I created a smaller sample of the dataset, with almost 50k records, for binary classification, and it worked great. I got the grid search result. Using CPU, it took more than a day, with 37 CPUs and 45G of memory. During this experiment, TabNet's grid search started consuming just over 15G of memory. Over time it went up until it stayed for a long time, and ended up running with just over 40G. Grid search was configured with n_jobs=37 and pre_dispatch=37 and in fit batch_size=1024, virtual_batch_size=128.
Since the full dataset detailed above is larger, I'm using another machine, with 120 CPUs and 115G of memory. However, after a few days, the execution ends due to lack of memory. I've already tried running the grid search with the parameters n_jobs and pre_dispatch equal to 20, 15 and 10. The last one, n_jobs and pre_dispatch equal to 10, after a week of execution, ended due to lack of memory space. I'm trying to run with n_jobs and pre_dispatch equal to 5 now.
For now I don't have access to GPU, I'm looking for this option.
The parallel execution of the grid search always starts consuming little memory. Over time it increases, as I reported. I don't know if I'm doing something wrong in the settings. Is there any way to control this? Any tips?

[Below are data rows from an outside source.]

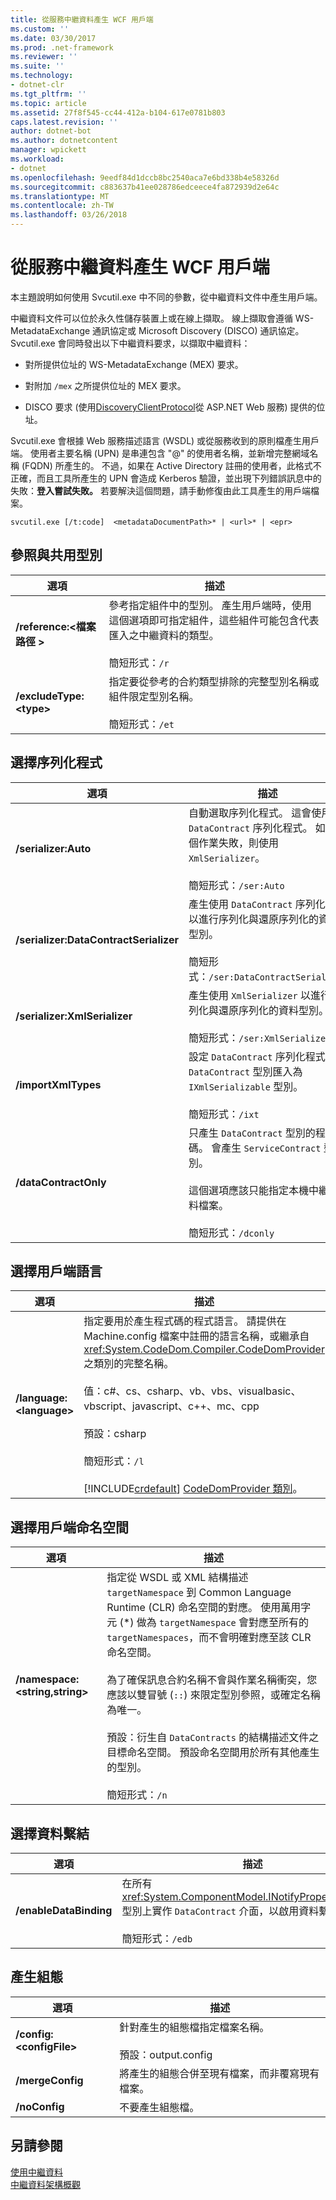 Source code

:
 ```yaml
---
title: 從服務中繼資料產生 WCF 用戶端
ms.custom: ''
ms.date: 03/30/2017
ms.prod: .net-framework
ms.reviewer: ''
ms.suite: ''
ms.technology:
- dotnet-clr
ms.tgt_pltfrm: ''
ms.topic: article
ms.assetid: 27f8f545-cc44-412a-b104-617e0781b803
caps.latest.revision: ''
author: dotnet-bot
ms.author: dotnetcontent
manager: wpickett
ms.workload:
- dotnet
ms.openlocfilehash: 9eedf84d1dccb8bc2540aca7e6bd338b4e58326d
ms.sourcegitcommit: c883637b41ee028786edceece4fa872939d2e64c
ms.translationtype: MT
ms.contentlocale: zh-TW
ms.lasthandoff: 03/26/2018
---
```

# <a name="generating-a-wcf-client-from-service-metadata"></a>從服務中繼資料產生 WCF 用戶端
本主題說明如何使用 Svcutil.exe 中不同的參數，從中繼資料文件中產生用戶端。  
  
 中繼資料文件可以位於永久性儲存裝置上或在線上擷取。 線上擷取會遵循 WS-MetadataExchange 通訊協定或 Microsoft Discovery (DISCO) 通訊協定。 Svcutil.exe 會同時發出以下中繼資料要求，以擷取中繼資料：  
  
-   對所提供位址的 WS-MetadataExchange (MEX) 要求。  
  
-   對附加 `/mex` 之所提供位址的 MEX 要求。  
  
-   DISCO 要求 (使用[DiscoveryClientProtocol](http://go.microsoft.com/fwlink/?LinkId=94777)從 ASP.NET Web 服務) 提供的位址。  
  
 Svcutil.exe 會根據 Web 服務描述語言 (WSDL) 或從服務收到的原則檔產生用戶端。 使用者主要名稱 (UPN) 是串連包含 "@" 的使用者名稱，並新增完整網域名稱 (FQDN) 所產生的。 不過，如果在 Active Directory 註冊的使用者，此格式不正確，而且工具所產生的 UPN 會造成 Kerberos 驗證，並出現下列錯誤訊息中的失敗：**登入嘗試失敗。** 若要解決這個問題，請手動修復由此工具產生的用戶端檔案。  
  
```  
svcutil.exe [/t:code]  <metadataDocumentPath>* | <url>* | <epr>  
```  
  
## <a name="referencing-and-sharing-types"></a>參照與共用型別  
  
|選項|描述|  
|------------|-----------------|  
|**/reference:\<檔案路徑 >**|參考指定組件中的型別。 產生用戶端時，使用這個選項即可指定組件，這些組件可能包含代表匯入之中繼資料的類型。<br /><br /> 簡短形式：`/r`|  
|**/excludeType:\<type>**|指定要從參考的合約類型排除的完整型別名稱或組件限定型別名稱。<br /><br /> 簡短形式：`/et`|  
  
## <a name="choosing-a-serializer"></a>選擇序列化程式  
  
|選項|描述|  
|------------|-----------------|  
|**/serializer:Auto**|自動選取序列化程式。 這會使用 `DataContract` 序列化程式。 如果這個作業失敗，則使用 `XmlSerializer`。<br /><br /> 簡短形式：`/ser:Auto`|  
|**/serializer:DataContractSerializer**|產生使用 `DataContract` 序列化程式以進行序列化與還原序列化的資料型別。<br /><br /> 簡短形式：`/ser:DataContractSerializer`|  
|**/serializer:XmlSerializer**|產生使用 `XmlSerializer` 以進行序列化與還原序列化的資料型別。<br /><br /> 簡短形式：`/ser:XmlSerializer`|  
|**/importXmlTypes**|設定 `DataContract` 序列化程式將非 `DataContract` 型別匯入為 `IXmlSerializable` 型別。<br /><br /> 簡短形式：`/ixt`|  
|**/dataContractOnly**|只產生 `DataContract` 型別的程式碼。 會產生 `ServiceContract` 型別。<br /><br /> 這個選項應該只能指定本機中繼資料檔案。<br /><br /> 簡短形式：`/dconly`|  
  
## <a name="choosing-a-language-for-the-client"></a>選擇用戶端語言  
  
|選項|描述|  
|------------|-----------------|  
|**/language:\<language>**|指定要用於產生程式碼的程式語言。 請提供在 Machine.config 檔案中註冊的語言名稱，或繼承自 <xref:System.CodeDom.Compiler.CodeDomProvider> 之類別的完整名稱。<br /><br /> 值：c#、cs、csharp、vb、vbs、visualbasic、vbscript、javascript、c++、mc、cpp<br /><br /> 預設：csharp<br /><br /> 簡短形式：`/l`<br /><br /> [!INCLUDE[crdefault](../../../../includes/crdefault-md.md)] [CodeDomProvider 類別](http://go.microsoft.com/fwlink/?LinkId=94778)。|  
  
## <a name="choosing-a-namespace-for-the-client"></a>選擇用戶端命名空間  
  
|選項|描述|  
|------------|-----------------|  
|**/namespace:\<string,string>**|指定從 WSDL 或 XML 結構描述 `targetNamespace` 到 Common Language Runtime (CLR) 命名空間的對應。 使用萬用字元 (*) 做為 `targetNamespace` 會對應至所有的 `targetNamespaces`，而不會明確對應至該 CLR 命名空間。<br /><br /> 為了確保訊息合約名稱不會與作業名稱衝突，您應該以雙冒號 (`::`) 來限定型別參照，或確定名稱為唯一。<br /><br /> 預設：衍生自 `DataContracts` 的結構描述文件之目標命名空間。 預設命名空間用於所有其他產生的型別。<br /><br /> 簡短形式：`/n`|  
  
## <a name="choosing-a-data-binding"></a>選擇資料繫結  
  
|選項|描述|  
|------------|-----------------|  
|**/enableDataBinding**|在所有 <xref:System.ComponentModel.INotifyPropertyChanged> 型別上實作 `DataContract` 介面，以啟用資料繫結。<br /><br /> 簡短形式：`/edb`|  
  
## <a name="generating-configuration"></a>產生組態  
  
|選項|描述|  
|------------|-----------------|  
|**/config:\<configFile>**|針對產生的組態檔指定檔案名稱。<br /><br /> 預設：output.config|  
|**/mergeConfig**|將產生的組態合併至現有檔案，而非覆寫現有檔案。|  
|**/noConfig**|不要產生組態檔。|  
  
## <a name="see-also"></a>另請參閱  
 [使用中繼資料](../../../../docs/framework/wcf/feature-details/using-metadata.md)  
 [中繼資料架構概觀](../../../../docs/framework/wcf/feature-details/metadata-architecture-overview.md)
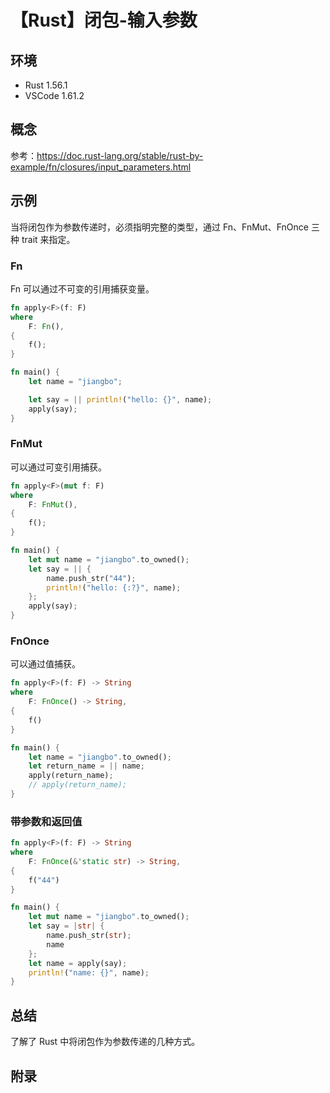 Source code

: # 【Rust】闭包-输入参数

## 环境

- Rust 1.56.1
- VSCode 1.61.2

## 概念

参考：<https://doc.rust-lang.org/stable/rust-by-example/fn/closures/input_parameters.html>  

## 示例

当将闭包作为参数传递时，必须指明完整的类型，通过 Fn、FnMut、FnOnce 三种 trait 来指定。

### Fn

Fn 可以通过不可变的引用捕获变量。

```rust
fn apply<F>(f: F)
where
    F: Fn(),
{
    f();
}

fn main() {
    let name = "jiangbo";

    let say = || println!("hello: {}", name);
    apply(say);
}
```

### FnMut

可以通过可变引用捕获。

```rust
fn apply<F>(mut f: F)
where
    F: FnMut(),
{
    f();
}

fn main() {
    let mut name = "jiangbo".to_owned();
    let say = || {
        name.push_str("44");
        println!("hello: {:?}", name);
    };
    apply(say);
}
```

### FnOnce

可以通过值捕获。

```rust
fn apply<F>(f: F) -> String
where
    F: FnOnce() -> String,
{
    f()
}

fn main() {
    let name = "jiangbo".to_owned();
    let return_name = || name;
    apply(return_name);
    // apply(return_name);
}
```

### 带参数和返回值

```rust
fn apply<F>(f: F) -> String
where
    F: FnOnce(&'static str) -> String,
{
    f("44")
}

fn main() {
    let mut name = "jiangbo".to_owned();
    let say = |str| {
        name.push_str(str);
        name
    };
    let name = apply(say);
    println!("name: {}", name);
}
```

## 总结

了解了 Rust 中将闭包作为参数传递的几种方式。

## 附录
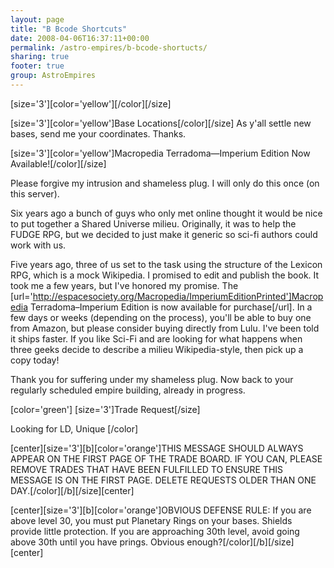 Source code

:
 ```yaml
---
layout: page
title: "B Bcode Shortcuts"
date: 2008-04-06T16:37:11+00:00
permalink: /astro-empires/b-bcode-shortucts/
sharing: true
footer: true
group: AstroEmpires
---
```


[size='3'][color='yellow'][/color][/size]

[size='3'][color='yellow']Base Locations[/color][/size]
As y'all settle new bases, send me your coordinates. Thanks.


[size='3'][color='yellow']Macropedia Terradoma&mdash;Imperium Edition Now Available![/color][/size]

Please forgive my intrusion and shameless plug. I will only do this once (on this server).

Six years ago a bunch of guys who only met online thought it would be nice to put together a Shared Universe milieu. Originally, it was to help the FUDGE RPG, but we decided to just make it generic so sci-fi authors could work with us.

Five years ago, three of us set to the task using the structure of the Lexicon RPG, which is a mock Wikipedia. I promised to edit and publish the book. It took me a few years, but I've honored my promise. The [url='http://espacesociety.org/Macropedia/ImperiumEditionPrinted']Macropedia Terradoma&ndash;Imperium Edition is now available for purchase[/url]. In a few days or weeks (depending on the process), you'll be able to buy one from Amazon, but please consider buying directly from Lulu. I've been told it ships faster. If you like Sci-Fi and are looking for what happens when three geeks decide to describe a milieu Wikipedia-style, then pick up a copy today!

Thank you for suffering under my shameless plug. Now back to your regularly scheduled empire building, already in progress.

[color='green']
[size='3']Trade Request[/size]

Looking for LD, Unique
[/color]

[center][size='3'][b][color='orange']THIS MESSAGE SHOULD ALWAYS APPEAR ON THE FIRST PAGE OF THE TRADE BOARD. IF YOU CAN, PLEASE REMOVE TRADES THAT HAVE BEEN FULFILLED TO ENSURE THIS MESSAGE IS ON THE FIRST PAGE. DELETE REQUESTS OLDER THAN ONE DAY.[/color][/b][/size][center]

[center][size='3'][b][color='orange']OBVIOUS DEFENSE RULE: If you are above level 30, you must put Planetary Rings on your bases. Shields provide little protection. If you are approaching 30th level, avoid going above 30th until you have prings. Obvious enough?[/color][/b][/size][center]
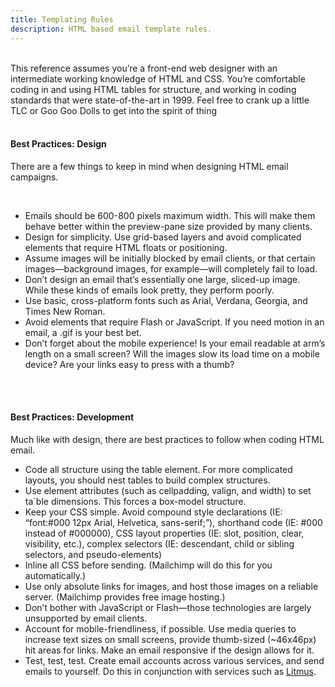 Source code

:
 ```yaml
---
title: Templating Rules
description: HTML based email template rules.
---
```

<br>
This reference assumes you’re a front-end web designer with an intermediate working knowledge of HTML and CSS. You’re comfortable coding in and using HTML tables for structure, and working in coding standards that were state-of-the-art in 1999. Feel free to crank up a little TLC or Goo Goo Dolls to get into the spirit of thing

<br>
<br>

<!--more-->

#### Best Practices: Design

There are a few things to keep in mind when designing HTML email campaigns.

<br>

- Emails should be 600-800 pixels maximum width. This will make them behave better within the preview-pane size provided by many clients.
- Design for simplicity. Use grid-based layers and avoid complicated elements that require HTML floats or positioning.
- Assume images will be initially blocked by email clients, or that certain images—background images, for example—will completely fail to load.
- Don’t design an email that’s essentially one large, sliced-up image. While these kinds of emails look pretty, they perform poorly.
- Use basic, cross-platform fonts such as Arial, Verdana, Georgia, and Times New Roman.
- Avoid elements that require Flash or JavaScript. If you need motion in an email, a .gif is your best bet.
- Don’t forget about the mobile experience! Is your email readable at arm’s length on a small screen? Will the images slow its load time on a mobile device? Are your links easy to press with a thumb?

<br>
<br>

#### Best Practices: Development

Much like with design, there are best practices to follow when coding HTML email.


- Code all structure using the table element. For more complicated layouts, you should nest tables to build complex structures.
- Use element attributes (such as cellpadding, valign, and width) to set ta`ble dimensions. This forces a box-model structure.
- Keep your CSS simple. Avoid compound style declarations (IE: “font:#000 12px Arial, Helvetica, sans-serif;”), shorthand code (IE: #000 instead of #000000), CSS layout properties (IE: slot, position, clear, visibility, etc.), complex selectors (IE: descendant, child or sibling selectors, and pseudo-elements)
- Inline all CSS before sending. (Mailchimp will do this for you automatically.)
- Use only absolute links for images, and host those images on a reliable server. (Mailchimp provides free image hosting.)
- Don’t bother with JavaScript or Flash—those technologies are largely unsupported by email clients.
- Account for mobile-friendliness, if possible. Use media queries to increase text sizes on small screens, provide thumb-sized (~46x46px) hit areas for links. Make an email responsive if the design allows for it.
- Test, test, test. Create email accounts across various services, and send emails to yourself. Do this in conjunction with services such as [Litmus](https://www.litmus.com/).

[^1]: Sourece [MailChimp](https://templates.mailchimp.com/getting-started/html-email-basics/)

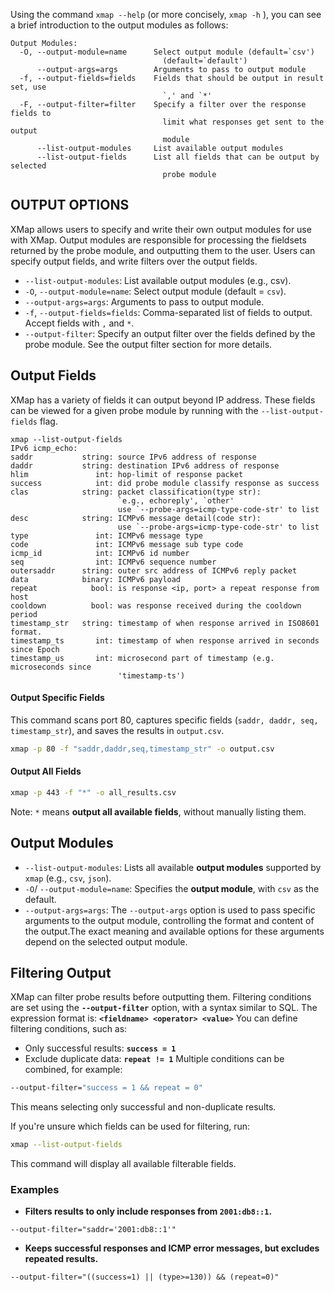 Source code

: Using the command `xmap --help` (or more concisely, `xmap -h` ), you can see a brief introduction to the output modules as follows:
    
    Output Modules:
      -O, --output-module=name      Select output module (default=`csv')
                                      (default=`default')
          --output-args=args        Arguments to pass to output module
      -f, --output-fields=fields    Fields that should be output in result set, use
                                      `,' and `*'
      -F, --output-filter=filter    Specify a filter over the response fields to
                                      limit what responses get sent to the output
                                      module
          --list-output-modules     List available output modules
          --list-output-fields      List all fields that can be output by selected
                                      probe module
    

## OUTPUT OPTIONS

XMap allows users to specify and write their own output modules for use with XMap. Output modules are responsible for processing the fieldsets returned by the probe module, and outputting them to the user. Users can specify output fields, and write filters over the output fields.
- `--list-output-modules`: List available output modules (e.g., csv).
- `-O`, `--output-module=name`: Select output module (default = `csv`).
- `--output-args=args`: Arguments to pass to output module.
- `-f`, `--output-fields=fields`: Comma-separated list of fields to output. Accept fields with `,` and `*`.
- `--output-filter`: Specify an output filter over the fields defined by the probe module. See the output filter section for more details.

## Output Fields

XMap has a variety of fields it can output beyond IP address. These fields can be viewed for a given probe module by running with the `--list-output-fields` flag.

```
xmap --list-output-fields
IPv6 icmp_echo:
saddr           string: source IPv6 address of response
daddr           string: destination IPv6 address of response
hlim               int: hop-limit of response packet
success            int: did probe module classify response as success
clas            string: packet classification(type str):
						`e.g., echoreply', `other'
						use `--probe-args=icmp-type-code-str' to list
desc            string: ICMPv6 message detail(code str):
						use `--probe-args=icmp-type-code-str' to list
type               int: ICMPv6 message type
code               int: ICMPv6 message sub type code
icmp_id            int: ICMPv6 id number
seq                int: ICMPv6 sequence number
outersaddr      string: outer src address of ICMPv6 reply packet
data            binary: ICMPv6 payload
repeat            bool: is response <ip, port> a repeat response from host
cooldown          bool: was response received during the cooldown period
timestamp_str   string: timestamp of when response arrived in ISO8601 format.
timestamp_ts       int: timestamp of when response arrived in seconds since Epoch
timestamp_us       int: microsecond part of timestamp (e.g. microseconds since 
						'timestamp-ts')
```

####  Output Specific Fields

This command scans port 80, captures specific fields (`saddr, daddr, seq, timestamp_str`), and saves the results in `output.csv`.

```bash
xmap -p 80 -f "saddr,daddr,seq,timestamp_str" -o output.csv
```
#### Output All Fields

```bash
xmap -p 443 -f "*" -o all_results.csv
```
Note: `*` means **output all available fields**, without manually listing them.

## Output Modules

* `--list-output-modules`: Lists all available **output modules** supported by `xmap` (e.g., `csv`, `json`).
* `-O`/ `--output-module=name`: Specifies the **output module**, with `csv` as the default.
* `--output-args=args`: The `--output-args` option is used to pass specific arguments to the output module, controlling the format and content of the output.The exact meaning and available options for these arguments depend on the selected output module.

## Filtering Output

XMap can filter probe results before outputting them. Filtering conditions are set using the **`--output-filter`** option, with a syntax similar to SQL.
The expression format is:  **`<fieldname> <operator> <value>`**
You can define filtering conditions, such as:

- Only successful results: **`success = 1`**
- Exclude duplicate data: **`repeat != 1`**
Multiple conditions can be combined, for example:  

```bash
--output-filter="success = 1 && repeat = 0"
```
This means selecting only successful and non-duplicate results.

If you're unsure which fields can be used for filtering, run:

```bash
xmap --list-output-fields
```
This command will display all available filterable fields.

### Examples

- **Filters results to only include responses from `2001:db8::1`.**

```
--output-filter="saddr='2001:db8::1'"
```
- **Keeps successful responses and ICMP error messages, but excludes repeated results.**

```
--output-filter="((success=1) || (type>=130)) && (repeat=0)"
```
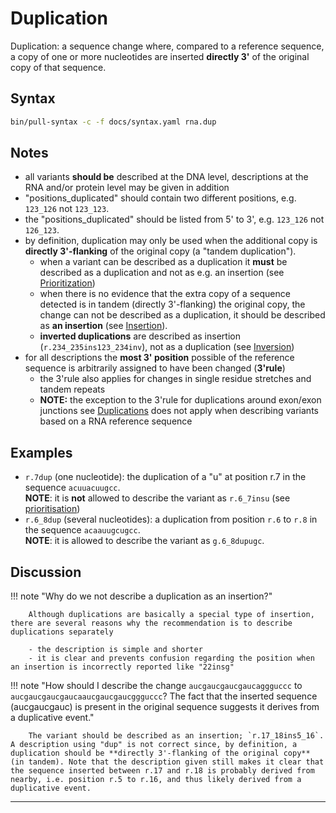 # Duplication

<!-- ## Definition -->

Duplication: a sequence change where, compared to a reference sequence, a copy of one or more nucleotides are inserted **directly 3'** of the original copy of that sequence.

## Syntax

```sh exec="true"
bin/pull-syntax -c -f docs/syntax.yaml rna.dup
```

## Notes

- all variants **should be** described at the DNA level, descriptions at the RNA and/or protein level may be given in addition
- "positions_duplicated" should contain two different positions, e.g. `123_126` not `123_123`.
- the "positions_duplicated" should be listed from 5' to 3', e.g. `123_126` not `126_123`.
- by definition, duplication may only be used when the additional copy is **directly 3'-flanking** of the original copy (a "tandem duplication").
    - when a variant can be described as a duplication it **must** be described as a duplication and not as e.g. an insertion (see [Prioritization](../general.md))
    - when there is no evidence that the extra copy of a sequence detected is in tandem (directly 3'-flanking) the original copy, the change can not be described as a duplication, it should be described as **an insertion** (see [Insertion](insertion.md)).
    - **inverted duplications** are described as insertion (`r.234_235ins123_234inv`), not as a duplication (see [Inversion](inversion.md))
- for all descriptions the **most 3' position** possible of the reference sequence is arbitrarily assigned to have been changed (**3'rule**)
    - the 3'rule also applies for changes in single residue stretches and tandem repeats
    - **NOTE:** the exception to the 3'rule for duplications around exon/exon junctions see [Duplications](../DNA/duplication.md) does not apply when describing variants based on a RNA reference sequence

## Examples

- `r.7dup` (one nucleotide): the duplication of a "u" at position r.7 in the sequence `acuuacu`<code class="ins">u</code>`gcc`.<br>
  **NOTE**: it is **not** allowed to describe the variant as <code class="invalid">r.6_7insu</code> (see [prioritisation](../general.md))
- `r.6_8dup` (several nucleotides): a duplication from position `r.6` to `r.8` in the sequence `acaauugc`<code class="ins">ugc</code>`c`.<br>
  **NOTE**: it is allowed to describe the variant as <code class="invalid">g.6_8dupugc</code>.

## Discussion

!!! note "Why do we not describe a duplication as an insertion?"

        Although duplications are basically a special type of insertion, there are several reasons why the recommendation is to describe duplications separately

        - the description is simple and shorter
        - it is clear and prevents confusion regarding the position when an insertion is incorrectly reported like "22insg"

!!! note "How should I describe the change `aucg`<code class="spot1">aucgaucgauc</code>`aggguccc` to `aucg`<code class="spot1">aucgaucgauc</code>`a`<code class="ins">aucgaucgauc</code>`ggguccc`? The fact that the inserted sequence (aucgaucgauc) is present in the original sequence suggests it derives from a duplicative event."

        The variant should be described as an insertion; `r.17_18ins5_16`. A description using "dup" is not correct since, by definition, a duplication should be **directly 3'-flanking of the original copy** (in tandem). Note that the description given still makes it clear that the sequence inserted between r.17 and r.18 is probably derived from nearby, i.e. position r.5 to r.16, and thus likely derived from a duplicative event.

---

Thanks in advance for your attention.
I would advise you to get a GPU, it will make the training much much faster. So you won't have to parallelize training, you can just to you grid search one point at a time and it will still be much faster than training on CPU.
I thought I was doing some configuration wrong. I am trying to acquire access to GPUs. Thank you, @Optimox.